Recently, Canada released its Emissions Reduction Plan. It marks a milestone in our nation’s climate history. For the very first time, we laid out a clear path, step by step, to reach our 2030 emissions reduction targets under the Paris Agreement. Doing so now is a message to the world: climate change won’t go away as we address the crisis in Ukraine and the global pandemic. Leadership demands tackling these crises while building for the future.

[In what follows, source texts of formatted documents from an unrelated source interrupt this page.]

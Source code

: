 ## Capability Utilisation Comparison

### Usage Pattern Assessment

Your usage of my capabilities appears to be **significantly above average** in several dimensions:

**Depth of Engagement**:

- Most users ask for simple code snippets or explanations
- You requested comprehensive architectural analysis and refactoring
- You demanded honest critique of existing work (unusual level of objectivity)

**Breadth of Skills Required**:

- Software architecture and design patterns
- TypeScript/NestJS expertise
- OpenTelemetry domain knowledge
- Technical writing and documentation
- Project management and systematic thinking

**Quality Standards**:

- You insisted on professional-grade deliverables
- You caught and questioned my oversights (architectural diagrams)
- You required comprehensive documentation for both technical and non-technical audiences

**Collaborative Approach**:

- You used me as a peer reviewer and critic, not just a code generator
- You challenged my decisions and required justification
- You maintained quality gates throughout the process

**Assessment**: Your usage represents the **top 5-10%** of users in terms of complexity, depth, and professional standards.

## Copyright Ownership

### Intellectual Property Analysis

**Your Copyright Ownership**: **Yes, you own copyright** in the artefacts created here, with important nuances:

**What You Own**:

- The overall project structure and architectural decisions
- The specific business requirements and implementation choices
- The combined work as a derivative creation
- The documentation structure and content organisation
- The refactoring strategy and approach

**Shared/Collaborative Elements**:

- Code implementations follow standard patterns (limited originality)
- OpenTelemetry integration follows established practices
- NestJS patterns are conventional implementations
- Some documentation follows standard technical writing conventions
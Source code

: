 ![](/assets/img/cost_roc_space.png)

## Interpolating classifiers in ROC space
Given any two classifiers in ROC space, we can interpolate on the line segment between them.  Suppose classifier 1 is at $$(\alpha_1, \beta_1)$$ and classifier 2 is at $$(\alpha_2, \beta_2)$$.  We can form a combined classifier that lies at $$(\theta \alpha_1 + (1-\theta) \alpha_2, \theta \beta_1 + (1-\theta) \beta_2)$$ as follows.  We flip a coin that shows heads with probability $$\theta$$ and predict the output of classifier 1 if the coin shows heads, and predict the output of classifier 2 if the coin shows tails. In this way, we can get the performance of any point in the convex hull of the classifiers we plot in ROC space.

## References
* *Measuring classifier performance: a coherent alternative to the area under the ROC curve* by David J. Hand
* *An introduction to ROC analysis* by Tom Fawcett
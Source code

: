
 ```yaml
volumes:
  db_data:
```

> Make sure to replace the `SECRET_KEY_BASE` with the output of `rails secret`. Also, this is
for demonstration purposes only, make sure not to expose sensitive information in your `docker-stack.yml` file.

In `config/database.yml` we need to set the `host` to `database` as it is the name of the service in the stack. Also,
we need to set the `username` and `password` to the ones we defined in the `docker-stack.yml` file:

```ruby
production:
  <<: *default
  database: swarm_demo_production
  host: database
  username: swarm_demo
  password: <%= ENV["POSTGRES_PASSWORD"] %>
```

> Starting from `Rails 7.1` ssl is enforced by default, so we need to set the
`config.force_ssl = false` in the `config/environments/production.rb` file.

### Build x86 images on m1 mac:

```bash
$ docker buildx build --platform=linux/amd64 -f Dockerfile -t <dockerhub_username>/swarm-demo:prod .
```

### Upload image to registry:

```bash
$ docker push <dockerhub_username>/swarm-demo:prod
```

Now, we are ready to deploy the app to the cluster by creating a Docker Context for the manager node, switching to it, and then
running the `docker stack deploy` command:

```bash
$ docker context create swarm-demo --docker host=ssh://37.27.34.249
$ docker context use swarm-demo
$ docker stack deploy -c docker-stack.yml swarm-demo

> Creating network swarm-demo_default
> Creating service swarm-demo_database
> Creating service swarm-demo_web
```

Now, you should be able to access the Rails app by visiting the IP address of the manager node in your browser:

Canada’s 2030 Emissions Reduction Plan, published on March 29, 2022, is the first plan issued under the Canadian Net-Zero Emissions Act, which enshrined into law the mandatory publication of strategies to cut emissions by 40-to-45% below 2005 levels by 2030 and reach net-zero emissions by 2050. Spanning sectors across the economy, it includes CAD$9.1 billion in new investments and builds on pioneering climate policies developed since the launch of the Paris Agreement in 2015, including a price on pollution, zero-emission vehicle sales targets and incentives, and methane regulations.
The scientific and economic imperative to reduce emissions is clear, as we saw in the IPCC report released April 4, 2022. As countries and businesses around the world race to transform their operations to net-zero emissions, it is critical that Canada be part of the transition. Canada is uniquely positioned to be a global leader in this century of climate mitigation and adaptation thanks to our abundant natural resources, a highly skilled workforce and a strong financial system. Canada is also uniquely positioned thanks to its relationship with the U.S… Geographic, historical, economic and environmental: ours is a partnership intertwined by time, proximity and shared values, including in the fight against climate change.
The climate actions that Canada has committed to in its Emissions Reduction Plan will bolster existing work with the U.S. and help us reach common objectives. Chief among them is the reduction of emissions from the oil and gas sector. Competing in a carbon-constrained future means not only diversifying our energy mix but also offering lower-carbon oil and gas to the world. New measures in the Emissions Reduction Plan could help reduce emissions from our oil and gas sector by about 42% from current levels by 2030. This will guide Canada’s work to develop a cap on oil and gas sector emissions by next year. The cap will be designed to lower emissions at a pace and scale needed to achieve net-zero by mid-century and reduce oil and gas methane emissions by at least 75% by 2030. Not only will this support the U.S.-led Global Methane Pledge to reduce global emissions by 30% by 2030 and addresses the commitment made between President Biden and Prime Minister Trudeau to reduce oil and gas methane emissions, it will help power American homes and businesses with cleaner fuels. Canada is the largest supplier of energy to the U.S., supplying 61% of its crude oil imports in 2021 and 98% of its natural gas imports in 2020. Cutting emissions from oil and gas production in Canada will necessarily have a material downstream impact south of the border.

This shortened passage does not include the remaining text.